I'm rather new to Rust, so perhaps I'm trying to bite off more than I can chew, but I can't find any way to stream an axum::extract::multipart::Field to the body of a PUT request made with reqwest. Obviously, waiting for all the bytes works just fine, as in this test handler:

use axum::{extract, Extension};
use reqwest::StatusCode;

/// An Axum request handler. 
async fn upload(
    // The request body should be a Multipart.
    mut multipart: extract::Multipart,
    // The server should set a reqwest::Client in the extensions.
    Extension(client): Extension<reqwest::Client>,
// If this function succeeds, return HTTP 200 and the Ok string as the body.
// If it fails, return the given status code and the Err string as the body.
) -> Result<String, (StatusCode, String)> {

    // Get the first field of the multipart request.
    if let Some(field) = multipart.next_field().await.unwrap() {
        client
            .put(url::Url::parse("https://example.com/file").unwrap())
            .body(field.bytes().await.unwrap())
            .send()
            .await
            .map_err(|_| (StatusCode::INTERNAL_SERVER_ERROR, "Oops".to_string()))
            .map(|_| "Yay".to_string())
    } else {
        Err((StatusCode::INTERNAL_SERVER_ERROR, "Oh no".to_string()))
    }
}

Everything I've found for using a stream as the request body requires that the stream be 'static, which of course the fields I'm getting from multipart aren't.

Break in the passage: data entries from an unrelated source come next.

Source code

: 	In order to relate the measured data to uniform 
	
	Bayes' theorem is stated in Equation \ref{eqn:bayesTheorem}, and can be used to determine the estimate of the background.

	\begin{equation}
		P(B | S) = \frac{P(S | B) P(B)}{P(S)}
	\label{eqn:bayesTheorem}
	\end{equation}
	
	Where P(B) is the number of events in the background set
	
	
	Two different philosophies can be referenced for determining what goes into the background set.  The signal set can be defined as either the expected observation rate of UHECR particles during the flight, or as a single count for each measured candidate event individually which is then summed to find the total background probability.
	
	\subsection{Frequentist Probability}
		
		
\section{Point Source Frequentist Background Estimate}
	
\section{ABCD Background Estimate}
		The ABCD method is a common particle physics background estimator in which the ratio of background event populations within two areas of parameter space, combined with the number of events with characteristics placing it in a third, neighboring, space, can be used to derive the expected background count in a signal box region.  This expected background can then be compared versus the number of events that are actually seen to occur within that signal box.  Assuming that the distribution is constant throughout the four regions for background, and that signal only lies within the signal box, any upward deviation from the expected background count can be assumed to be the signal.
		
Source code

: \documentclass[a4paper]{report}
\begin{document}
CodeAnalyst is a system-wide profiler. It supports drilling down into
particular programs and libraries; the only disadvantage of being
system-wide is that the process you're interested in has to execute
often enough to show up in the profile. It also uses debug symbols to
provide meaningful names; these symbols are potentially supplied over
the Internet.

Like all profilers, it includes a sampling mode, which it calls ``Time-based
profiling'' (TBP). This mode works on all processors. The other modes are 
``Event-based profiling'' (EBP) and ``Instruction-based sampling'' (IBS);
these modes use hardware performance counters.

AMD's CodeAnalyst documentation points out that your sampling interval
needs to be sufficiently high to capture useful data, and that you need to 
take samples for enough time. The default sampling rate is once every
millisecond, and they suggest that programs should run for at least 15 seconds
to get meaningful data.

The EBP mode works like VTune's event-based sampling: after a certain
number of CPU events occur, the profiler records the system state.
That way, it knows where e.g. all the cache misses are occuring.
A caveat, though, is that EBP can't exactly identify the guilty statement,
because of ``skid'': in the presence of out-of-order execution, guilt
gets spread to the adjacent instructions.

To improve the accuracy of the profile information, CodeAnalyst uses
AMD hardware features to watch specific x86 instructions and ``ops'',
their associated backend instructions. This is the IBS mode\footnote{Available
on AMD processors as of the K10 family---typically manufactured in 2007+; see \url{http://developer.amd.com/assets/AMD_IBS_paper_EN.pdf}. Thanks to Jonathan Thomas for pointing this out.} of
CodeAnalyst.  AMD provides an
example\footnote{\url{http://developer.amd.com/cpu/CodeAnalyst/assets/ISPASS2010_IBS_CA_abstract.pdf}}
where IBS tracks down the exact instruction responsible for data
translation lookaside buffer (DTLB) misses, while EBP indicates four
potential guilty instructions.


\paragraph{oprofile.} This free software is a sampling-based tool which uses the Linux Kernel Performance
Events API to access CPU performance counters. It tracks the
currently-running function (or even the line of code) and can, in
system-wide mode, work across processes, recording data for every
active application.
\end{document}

The problem sounded very simple -- the server should stream a request in, and stream a request out -- so I figured I'd help this person out, for two reasons:

It's nice to help people and I am Very Nice
My dayjob is writing a streaming HTTP proxy in Rust, so this would be good practice.

But it turned out to be harder than I thought.

Why streaming instead of buffering?

Why not just buffer the whole body into memory? Is streaming really that important? Well, yeah -- if you're building a proxy, streaming is worth the extra headache, for two reasons:

First, latency is worse with buffering. Your proxy has to buffer the entire request from the client before sending it to the server. This doubles the latency of requests (assuming all three hosts are equidistant). You have to wait n seconds for the request to reach the proxy, then n seconds to transmit it to the server. But if your proxy used streams, you could get the first few bytes from the client, and send them to the server while you waited for the next few bytes from the client.

Second, memory overhead is huge with buffering. Say you're proxying a 10gb MacOS system update file. If you buffer every request into memory, your server can't handle many parallel requests (probably <10). But with streaming, you can get the first n bytes the client, proxy them to the server, and then free them. No more crashing the process because it ran out of memory.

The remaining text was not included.